Im schweren, grauen Licht hatte das Coteau die Farbe von Steinen
angenommen: Aschgrau, mausgrau, lohfarben, fahl. Im Grasland gab es Spuren von
den Lagern der Ureinwohner, Stellen, an denen
Dakota-Sioux vorübergehend
zwischen Gräsern gewohnt hatten: Indianerhirse, echter Hirse, Rutenhirse,
Wildgerste, Dünngras, Schleudersamengras und Federgras. Ihre Tipis hatten Ringe
hinterlassen wie Kaffeebecher.
"Die Farben sind im Winter verblichen", sagte Michael, "aber im Herbst finde
ich die Farben der Prärie, ihre Goldtöne, den Farben der Wälder ebenbürtig,
selbst den Herbstfarben in Vermont und in den Appalachen. Ich bin in Neuengland
gewesen, als der Ahorn
sich scharlachrot färbte, aber ich ziehe die Prärie jederzeit vor. Sonnenaufgang,
wenn das Licht auf den heimischen Gräsern liegt. Der Wind weht golden durch
die Bartgräser. Ist das nicht wunderschön? Was man sieht - nur Prärie. Keine
Bäume.

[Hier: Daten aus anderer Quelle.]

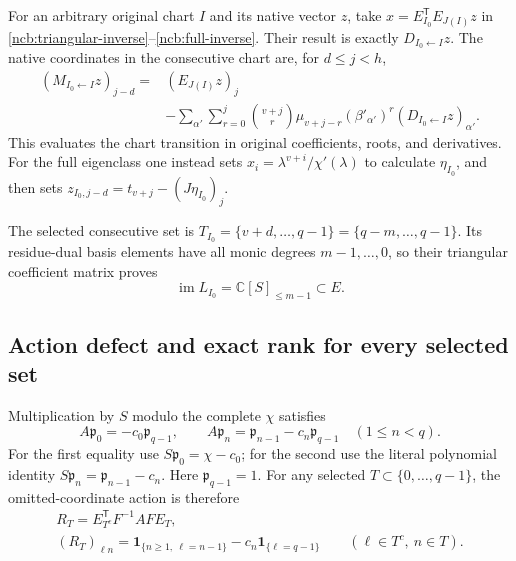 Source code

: For an arbitrary original chart $I$ and its native vector $z$, take
$x=E_{I_0}^{\mathsf T}E_{J(I)}z$ in
\eqref{ncb:triangular-inverse}--\eqref{ncb:full-inverse}. Their result
is exactly $D_{I_0\leftarrow I}z$. The native coordinates in the
consecutive chart are, for $d\leq j<h$,
\begin{equation}\tag{NCB28}\label{ncb:explicit-transition}
\begin{split}
(M_{I_0\leftarrow I}z)_{j-d}
={}&(E_{J(I)}z)_j\\
&-\sum_{\alpha'}\sum_{r=0}^{j}
\binom{v+j}{r}\mu_{v+j-r}(\beta'_{\alpha'})^r
                    (D_{I_0\leftarrow I}z)_{\alpha'} .
\end{split}
\end{equation}
This evaluates the chart transition in original coefficients, roots,
and derivatives. For the full eigenclass one instead sets
$x_i=\lambda^{v+i}/\chi'(\lambda)$ to calculate $\eta_{I_0}$,
and then sets
$z_{I_0,j-d}=t_{v+j}-(J\eta_{I_0})_j$.

The selected consecutive set is
$T_{I_0}=\{v+d,\ldots,q-1\}=\{q-m,\ldots,q-1\}$.
Its residue-dual basis elements have all monic degrees
$m-1,\ldots,0$, so their triangular coefficient matrix proves
\begin{equation}\tag{NCB29}\label{ncb:consecutive-image}
\operatorname{im}L_{I_0}=\mathbb C[S]_{\leq m-1}\subset E .
\end{equation}

\subsection{Action defect and exact rank for every selected set}
Multiplication by $S$ modulo the complete $\chi$ satisfies
\begin{equation}\tag{NCB30}\label{ncb:action}
A\mathfrak p_0=-c_0\mathfrak p_{q-1},\qquad
A\mathfrak p_n=\mathfrak p_{n-1}-c_n\mathfrak p_{q-1}
\quad(1\leq n<q).
\end{equation}
For the first equality use $S\mathfrak p_0=\chi-c_0$;
for the second use the literal polynomial identity
$S\mathfrak p_n=\mathfrak p_{n-1}-c_n$.
Here $\mathfrak p_{q-1}=1$.
For any selected $T\subset\{0,\ldots,q-1\}$, the omitted-coordinate
action is therefore
\begin{equation}\tag{NCB31}\label{ncb:RT}
\begin{gathered}
R_T=E_{T^c}^{\mathsf T}F^{-1}AFE_T,\\
(R_T)_{\ell n}
=\mathbf1_{\{n\geq1,\ \ell=n-1\}}
       -c_n\mathbf1_{\{\ell=q-1\}}
\qquad(\ell\in T^c,\ n\in T).
\end{gathered}
\end{equation}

Ich liebe ein Land wie dieses."
Ich sah Michael an: Er schaute von der Straße auf die
offene Prärie zu beiden Seiten, seine Augen glühten hinter der Metallbrille -
ein Mensch, der in seinem Element war, der genauso lebte, wie es das Leben für
ihn geplant hatte. Nahe der Straße erhob sich rechts von uns ein Hügel über die
anderen, ein echter Präriebuckel, auffallend in dem flachwelligen Land.
"Wir
sollten mal einen Augenblick anhalten", sagte Michael. "Es könnte hübsch sein,
da hinaufzusteigen."
Er
hielt neben der Straße. Um seine Tür aufzustoßen, musste er sich ordentlich
anstrengen. Wir zogen Mäntel an und stiegen über den Stacheldraht, eine Hand auf
einen Zaunpfahl gestützt. Der Wind riss an unseren Ohren und erreichte in Böen
Windgeschwindigkeiten von 75 Kilometern in der Stunde. Die Gräser wogten und
peitschten. Wir hatten das Brüllen des Windes in den Ohren, das Schlagen und
Knallen der Mäntel, das Zischen des Windes durch Halme, Blattspreiten und
Ährchen auf dem Coteau. Wir mussten laut rufen, um uns zu
verständigen.
"Trespengras!" rief Michael und zeigte auf die Gräser zu
unseren Füßen. "Wiesenrispengras! Kleines Bartgras!" Ich ging zu ihm, wollte die
Namen hören. Er betonte sie, stemmte sie gegen den Wind. "Queckengräser!
Sonnenhut! Wolfsmilch!"
Wir erreichten den Hang des Präriebuckels und stiegen
zur Kuppe hinauf, der Wind schob von hinten. Der Wind traf auf den Hang und
beschleunigte, jagte mit fast 100 Stundenkilometern über die Höhe, seine Kraft
hatte er beim Dahinstürmen über die Großen Ebenen gesammelt. Um uns herum wich
die Prärie zurück, fiel ab zur Krümmung der Hemisphäre. Der Wind war zum Teil
Vandale, der das Eis auf den Mooren und Sumpflöchern zerbrach, zum Teil Dieb,
der mit Vögeln in der Tasche in Richtung Norden verschwand. Wir lehnten uns
rückwärts hinein, vertrauten unser Gewicht der Windgeschwindigkeit an. Michael
hatte die Arme weit ausgebreitet wie ein Fallschirmspringer, um das
Gleichgewicht zu halten. Er lag mit fast 45-Grad-Neigung auf dem Wind und
lachte, aber das konnte ich nicht hören: der Wind stahl sein Lachen wie die
Vögel. Immer noch auf dem Wind liegend, deutete Michael zum Himmel. Ich sah
hinauf. Schneegänse flogen hoch über uns, aber nicht in ordentlichen
V-Formationen und Ketten, sondern in lockeren Häufchen oder in Paaren, im Sturm
taumelnd, nicht ganz Herren ihrer Reise.
Am folgenden Tag würde ich in dem weißen Motelzimmer meine Taschen packen und
mit dem Topaz nach Norden fahren, erst nach Fargo, dann über die kanadische
Grenze nach Winnipeg. Kurz nach Aberdeen sollte ich Schneegänse in Richtung
Süden fliegen sehen - Gänse, die nach Norddakota geeilt waren und dort auf Unwetter
und unfreundliche Temperaturen gestoßen waren und nun eine Rückwanderung unternahmen.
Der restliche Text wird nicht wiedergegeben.